【韓国紙】野党候補一本化なら明確なビジョンを示せ
「国民の党」の安哲秀大統領候補が13日、「国民の力」の尹錫悦候補に野党側の候補一本化を公式に提案した。政治的勝負の賭けに出たのだ。安候補はユーチューブでの特別記者会見で「政権交代による旧体制の終息と国民統合を通じて未来に進もうという目標を同時に成し遂げるのは、どちらか1人だけの力では難しい」とし、「圧倒的勝利のためには一本化方式が2人の当事者と支持者はもちろん、支持候補を決められない国民も同意する合理的方式であるべきだ」と語った。それと共に昨年4月7日のソウル市長補欠選挙当時の「世論調査による国民予備選挙」方式を持ち出した。
これに尹候補も「考えてみるが、残念な点が多い」と述べ、政権交代に重点を置く安候補の一本化方式に“否定的なシグナル”を送りながらも、連帯の可能性は残した。両候補間の一本化をめぐり神経戦に入った格好だ。
第20代大統領選挙までわずか20日余りを残した時点で、相変わらず“政権交代”世論が“政権維持”より優勢だが、尹候補の支持率は「共に民主党」の李在明候補と薄氷の差であることが明らかになっている。安候補支持率は10%内外だ。しかし、尹・安候補のどちらで一本化すれば得票率が高いかは世論調査機関によって差があり、誰が有利だとは言い難い。明日(15日)が候補登録の締め切りで、16日から3月9日の投票に向けて選挙戦が本格的に始まる。従って野党側が一本化するなら、これ以上遅らせることができない状況に達したと言える。

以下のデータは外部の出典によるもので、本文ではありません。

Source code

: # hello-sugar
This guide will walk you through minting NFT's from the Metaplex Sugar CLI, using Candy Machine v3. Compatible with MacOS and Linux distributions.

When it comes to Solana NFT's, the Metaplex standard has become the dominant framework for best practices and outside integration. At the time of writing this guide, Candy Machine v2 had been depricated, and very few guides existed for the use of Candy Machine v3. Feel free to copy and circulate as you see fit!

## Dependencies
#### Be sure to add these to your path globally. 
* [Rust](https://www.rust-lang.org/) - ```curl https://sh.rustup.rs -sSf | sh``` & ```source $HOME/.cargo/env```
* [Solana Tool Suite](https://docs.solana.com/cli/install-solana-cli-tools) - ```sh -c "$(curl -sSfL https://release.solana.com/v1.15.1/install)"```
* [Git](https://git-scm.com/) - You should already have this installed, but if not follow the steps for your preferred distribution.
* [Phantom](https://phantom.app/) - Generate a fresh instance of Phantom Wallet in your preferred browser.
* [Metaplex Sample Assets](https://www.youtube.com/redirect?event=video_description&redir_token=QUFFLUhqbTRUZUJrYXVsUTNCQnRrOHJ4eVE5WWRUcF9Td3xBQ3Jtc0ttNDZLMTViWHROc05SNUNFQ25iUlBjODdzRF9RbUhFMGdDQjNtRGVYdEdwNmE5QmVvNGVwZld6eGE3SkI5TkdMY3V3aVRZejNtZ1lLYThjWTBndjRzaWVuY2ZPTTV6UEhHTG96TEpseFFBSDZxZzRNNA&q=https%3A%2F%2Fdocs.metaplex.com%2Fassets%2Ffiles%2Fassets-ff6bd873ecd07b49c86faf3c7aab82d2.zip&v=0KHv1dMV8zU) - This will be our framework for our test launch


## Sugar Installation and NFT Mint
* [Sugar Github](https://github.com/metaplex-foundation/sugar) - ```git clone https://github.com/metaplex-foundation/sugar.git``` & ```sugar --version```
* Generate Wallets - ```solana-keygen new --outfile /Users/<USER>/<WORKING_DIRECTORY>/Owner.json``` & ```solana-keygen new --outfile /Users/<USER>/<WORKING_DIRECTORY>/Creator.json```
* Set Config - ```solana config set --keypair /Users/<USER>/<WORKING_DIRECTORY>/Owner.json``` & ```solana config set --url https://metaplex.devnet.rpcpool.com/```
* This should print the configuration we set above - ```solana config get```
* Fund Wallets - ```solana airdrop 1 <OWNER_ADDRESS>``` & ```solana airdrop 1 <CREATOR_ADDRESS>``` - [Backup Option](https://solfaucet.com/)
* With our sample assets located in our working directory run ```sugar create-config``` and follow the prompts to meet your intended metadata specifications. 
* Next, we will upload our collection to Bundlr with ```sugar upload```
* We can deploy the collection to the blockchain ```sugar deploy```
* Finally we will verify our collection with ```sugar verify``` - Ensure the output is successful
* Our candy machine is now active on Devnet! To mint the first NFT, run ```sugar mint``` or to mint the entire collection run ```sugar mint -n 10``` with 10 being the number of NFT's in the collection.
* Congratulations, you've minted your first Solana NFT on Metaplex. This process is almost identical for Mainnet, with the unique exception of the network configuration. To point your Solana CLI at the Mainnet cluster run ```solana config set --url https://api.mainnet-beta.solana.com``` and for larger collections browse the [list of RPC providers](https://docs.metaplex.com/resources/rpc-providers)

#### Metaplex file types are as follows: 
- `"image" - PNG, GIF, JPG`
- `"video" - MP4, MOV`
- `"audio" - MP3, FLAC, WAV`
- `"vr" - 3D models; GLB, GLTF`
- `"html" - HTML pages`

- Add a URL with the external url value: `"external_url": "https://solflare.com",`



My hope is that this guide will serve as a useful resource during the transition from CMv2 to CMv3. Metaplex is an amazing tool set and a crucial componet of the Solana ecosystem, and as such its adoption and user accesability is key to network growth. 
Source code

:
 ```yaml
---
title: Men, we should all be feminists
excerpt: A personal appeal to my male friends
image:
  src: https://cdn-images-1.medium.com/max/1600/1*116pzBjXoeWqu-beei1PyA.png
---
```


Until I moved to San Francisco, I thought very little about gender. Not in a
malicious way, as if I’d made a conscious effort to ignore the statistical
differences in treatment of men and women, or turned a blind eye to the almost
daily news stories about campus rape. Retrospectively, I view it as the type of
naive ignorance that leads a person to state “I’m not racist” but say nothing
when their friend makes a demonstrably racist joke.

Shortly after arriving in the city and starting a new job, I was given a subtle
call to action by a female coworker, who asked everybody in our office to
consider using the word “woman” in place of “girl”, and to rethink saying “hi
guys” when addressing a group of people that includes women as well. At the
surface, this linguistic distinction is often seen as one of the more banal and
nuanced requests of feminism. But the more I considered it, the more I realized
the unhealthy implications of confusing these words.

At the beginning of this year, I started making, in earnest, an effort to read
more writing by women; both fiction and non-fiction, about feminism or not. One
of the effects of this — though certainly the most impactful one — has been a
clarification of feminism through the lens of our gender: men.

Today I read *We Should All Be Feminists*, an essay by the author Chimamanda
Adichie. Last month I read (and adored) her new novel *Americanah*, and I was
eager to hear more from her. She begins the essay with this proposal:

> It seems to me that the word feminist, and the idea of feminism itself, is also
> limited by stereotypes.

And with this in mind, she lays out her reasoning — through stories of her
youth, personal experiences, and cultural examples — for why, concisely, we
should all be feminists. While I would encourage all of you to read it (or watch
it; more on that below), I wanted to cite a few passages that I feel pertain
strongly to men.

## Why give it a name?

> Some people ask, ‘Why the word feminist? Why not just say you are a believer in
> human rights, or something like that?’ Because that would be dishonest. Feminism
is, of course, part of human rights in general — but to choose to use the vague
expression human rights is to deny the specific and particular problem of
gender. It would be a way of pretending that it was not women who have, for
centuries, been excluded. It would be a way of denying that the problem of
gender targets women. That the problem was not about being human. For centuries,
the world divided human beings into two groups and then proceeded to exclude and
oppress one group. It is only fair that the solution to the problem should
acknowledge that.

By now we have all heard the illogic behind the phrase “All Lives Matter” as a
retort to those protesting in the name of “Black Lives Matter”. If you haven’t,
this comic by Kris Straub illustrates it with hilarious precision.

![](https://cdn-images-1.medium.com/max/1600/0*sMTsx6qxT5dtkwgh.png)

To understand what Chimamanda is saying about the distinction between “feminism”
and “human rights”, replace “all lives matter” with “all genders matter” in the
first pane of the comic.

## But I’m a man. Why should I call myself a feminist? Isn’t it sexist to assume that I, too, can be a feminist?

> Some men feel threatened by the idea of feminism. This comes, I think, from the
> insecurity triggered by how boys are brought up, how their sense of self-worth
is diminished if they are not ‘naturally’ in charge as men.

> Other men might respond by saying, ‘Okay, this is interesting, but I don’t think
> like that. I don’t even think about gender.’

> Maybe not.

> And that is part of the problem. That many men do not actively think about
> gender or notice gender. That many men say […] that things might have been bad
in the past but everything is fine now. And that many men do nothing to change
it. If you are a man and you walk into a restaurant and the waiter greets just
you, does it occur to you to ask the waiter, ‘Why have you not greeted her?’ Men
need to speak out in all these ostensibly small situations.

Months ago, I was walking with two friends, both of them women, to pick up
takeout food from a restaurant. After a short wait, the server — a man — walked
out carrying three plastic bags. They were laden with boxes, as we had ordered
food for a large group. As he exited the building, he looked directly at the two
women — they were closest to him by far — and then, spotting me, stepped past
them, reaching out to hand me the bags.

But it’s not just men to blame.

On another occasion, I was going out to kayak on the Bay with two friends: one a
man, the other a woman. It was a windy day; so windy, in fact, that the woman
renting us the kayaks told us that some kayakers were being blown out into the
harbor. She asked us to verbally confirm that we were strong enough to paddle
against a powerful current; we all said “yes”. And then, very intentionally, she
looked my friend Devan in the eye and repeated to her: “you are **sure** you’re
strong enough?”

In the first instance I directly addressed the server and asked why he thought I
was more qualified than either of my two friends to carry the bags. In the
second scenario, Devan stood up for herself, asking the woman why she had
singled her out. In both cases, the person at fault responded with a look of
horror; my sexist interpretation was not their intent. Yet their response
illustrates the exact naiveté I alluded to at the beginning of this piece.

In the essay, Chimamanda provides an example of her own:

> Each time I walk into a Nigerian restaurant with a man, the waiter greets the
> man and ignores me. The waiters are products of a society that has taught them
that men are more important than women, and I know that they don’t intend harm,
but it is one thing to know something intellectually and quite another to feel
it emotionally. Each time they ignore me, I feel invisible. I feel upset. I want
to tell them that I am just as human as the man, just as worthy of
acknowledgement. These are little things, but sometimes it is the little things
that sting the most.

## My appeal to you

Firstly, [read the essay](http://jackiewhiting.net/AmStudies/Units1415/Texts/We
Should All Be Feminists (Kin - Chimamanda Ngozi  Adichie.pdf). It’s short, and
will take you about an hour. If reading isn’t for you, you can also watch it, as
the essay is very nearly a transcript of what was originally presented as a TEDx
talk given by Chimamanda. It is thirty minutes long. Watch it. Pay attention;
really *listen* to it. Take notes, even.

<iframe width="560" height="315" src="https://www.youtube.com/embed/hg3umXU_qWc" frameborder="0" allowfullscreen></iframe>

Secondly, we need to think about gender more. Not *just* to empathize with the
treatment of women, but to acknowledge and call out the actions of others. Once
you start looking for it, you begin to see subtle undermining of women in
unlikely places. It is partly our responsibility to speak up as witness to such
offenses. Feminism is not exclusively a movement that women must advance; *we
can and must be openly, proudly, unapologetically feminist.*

一本化は野党の立場では絶体的な課題だが、それでも名分のない一本化はできない。政権交代のためだけの一本化は、現在としては一難去ってまた一難だ。両候補の立場の差があまりにも大きいためだ。尹候補は既に「安候補と私の間で決める懸案」、すなわち談判方式でやろうと提案している。“責任総理”や“共同政府”などを媒介に安候補の譲歩を勝ち取る算段だが、安候補の昨日の“提案”とは程遠い。大統領選挙の終盤まで両候補の間で拮抗(きっこう)した綱引きが予想される。
「勝たなければならない」という単純な算術的選挙工学だけでは国民に感動を与えることは難しい。両候補が少しでも一本化の真正性を国民に見せようとするなら、お互いの価値と政策を共有し、政権に就いた後、どんな政府を構成して政治改革を推進するのかなどに対するビジョンを示さなければならない。こうした土台なしでは選挙の間中、両陣営間で退屈な攻防が続くだけであり、たとえ一本化を実現しても、効果は期待し難いだろう。